◆ **Instructions to follow**: Taking each line of the material below in turn, count those containing the string "from". Provide the number alone.

◆ **Data to examine**:

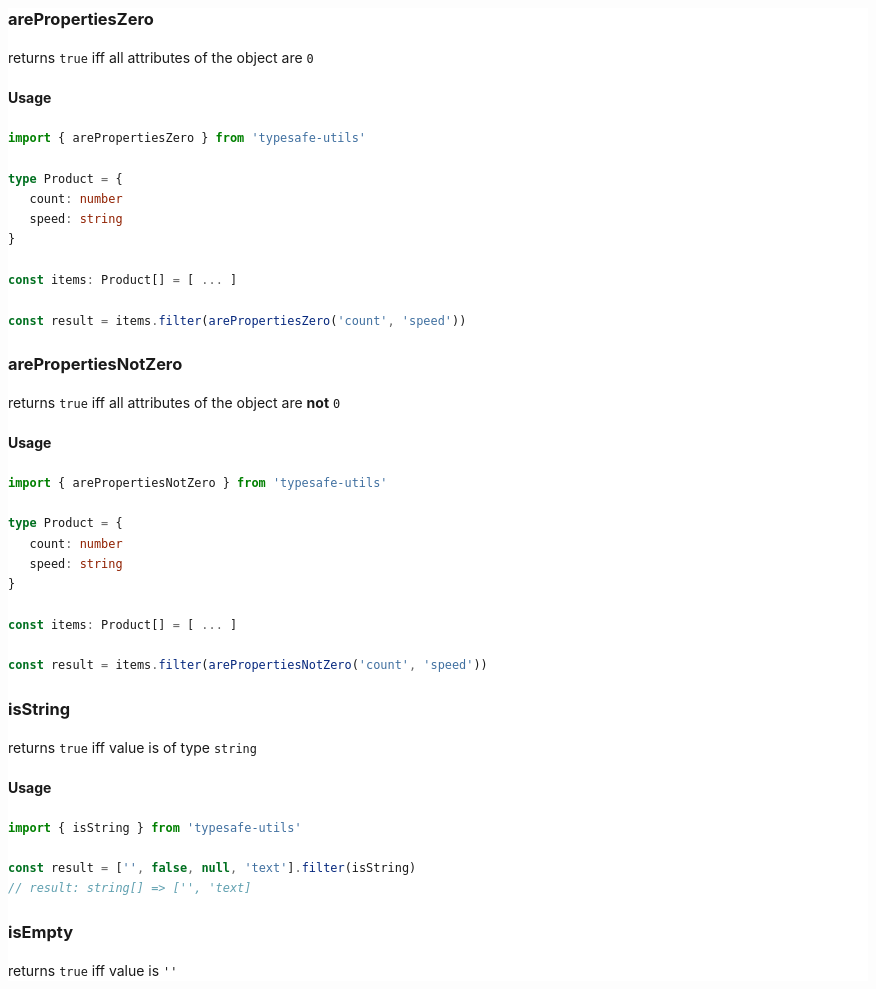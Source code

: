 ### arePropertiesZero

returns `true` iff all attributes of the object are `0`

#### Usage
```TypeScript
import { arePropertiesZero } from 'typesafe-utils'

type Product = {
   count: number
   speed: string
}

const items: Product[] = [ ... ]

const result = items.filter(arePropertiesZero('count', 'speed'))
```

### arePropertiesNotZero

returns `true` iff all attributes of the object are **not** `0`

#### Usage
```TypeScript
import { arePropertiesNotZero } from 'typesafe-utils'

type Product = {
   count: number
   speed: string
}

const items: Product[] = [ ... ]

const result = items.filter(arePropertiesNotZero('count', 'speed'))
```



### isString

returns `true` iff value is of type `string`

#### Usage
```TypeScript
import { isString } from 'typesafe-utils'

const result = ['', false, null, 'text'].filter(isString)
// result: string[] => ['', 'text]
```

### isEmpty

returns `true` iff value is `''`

---

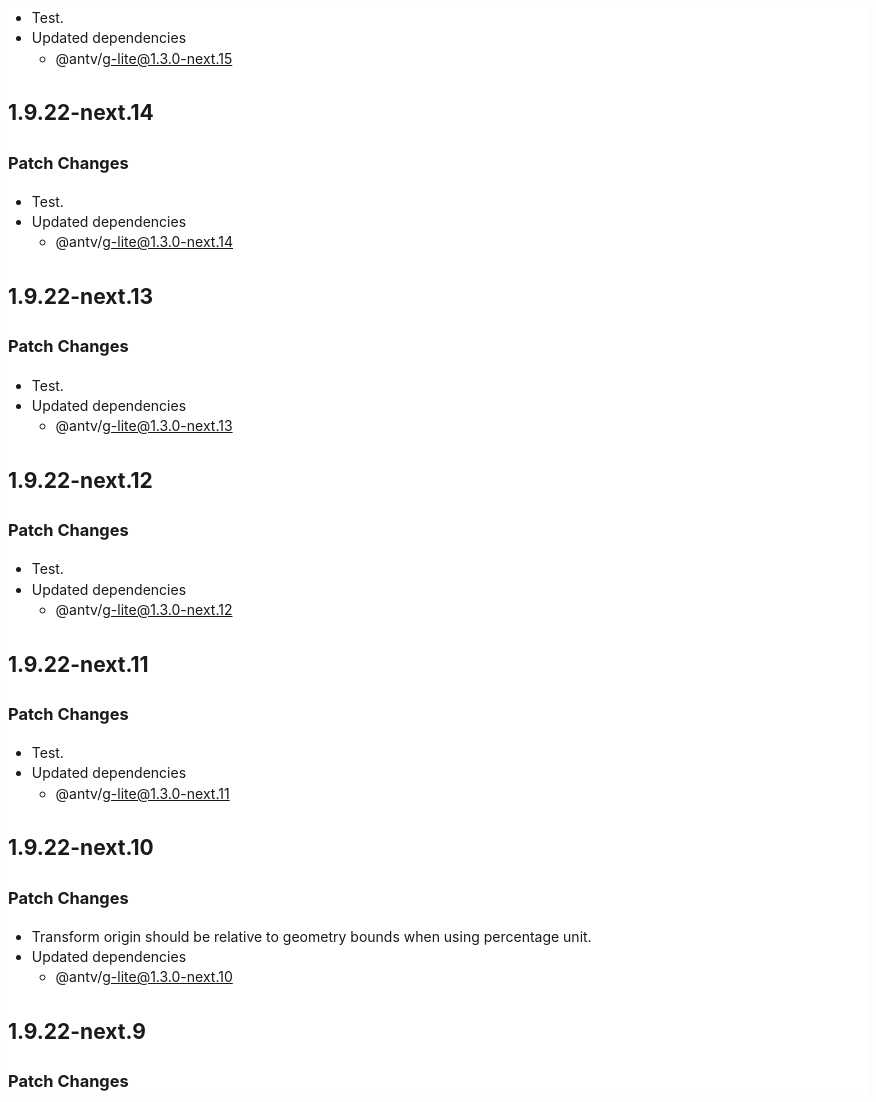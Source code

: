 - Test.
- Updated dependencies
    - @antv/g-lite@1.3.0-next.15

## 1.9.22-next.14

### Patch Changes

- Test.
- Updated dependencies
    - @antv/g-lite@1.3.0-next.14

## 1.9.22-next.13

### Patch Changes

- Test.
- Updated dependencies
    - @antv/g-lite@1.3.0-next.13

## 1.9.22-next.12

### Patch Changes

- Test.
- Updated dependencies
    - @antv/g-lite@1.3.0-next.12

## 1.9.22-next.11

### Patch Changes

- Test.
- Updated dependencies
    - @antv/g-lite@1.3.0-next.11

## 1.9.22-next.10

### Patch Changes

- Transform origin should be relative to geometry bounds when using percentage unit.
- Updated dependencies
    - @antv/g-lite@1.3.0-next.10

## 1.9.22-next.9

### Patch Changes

◆ **Result**: 3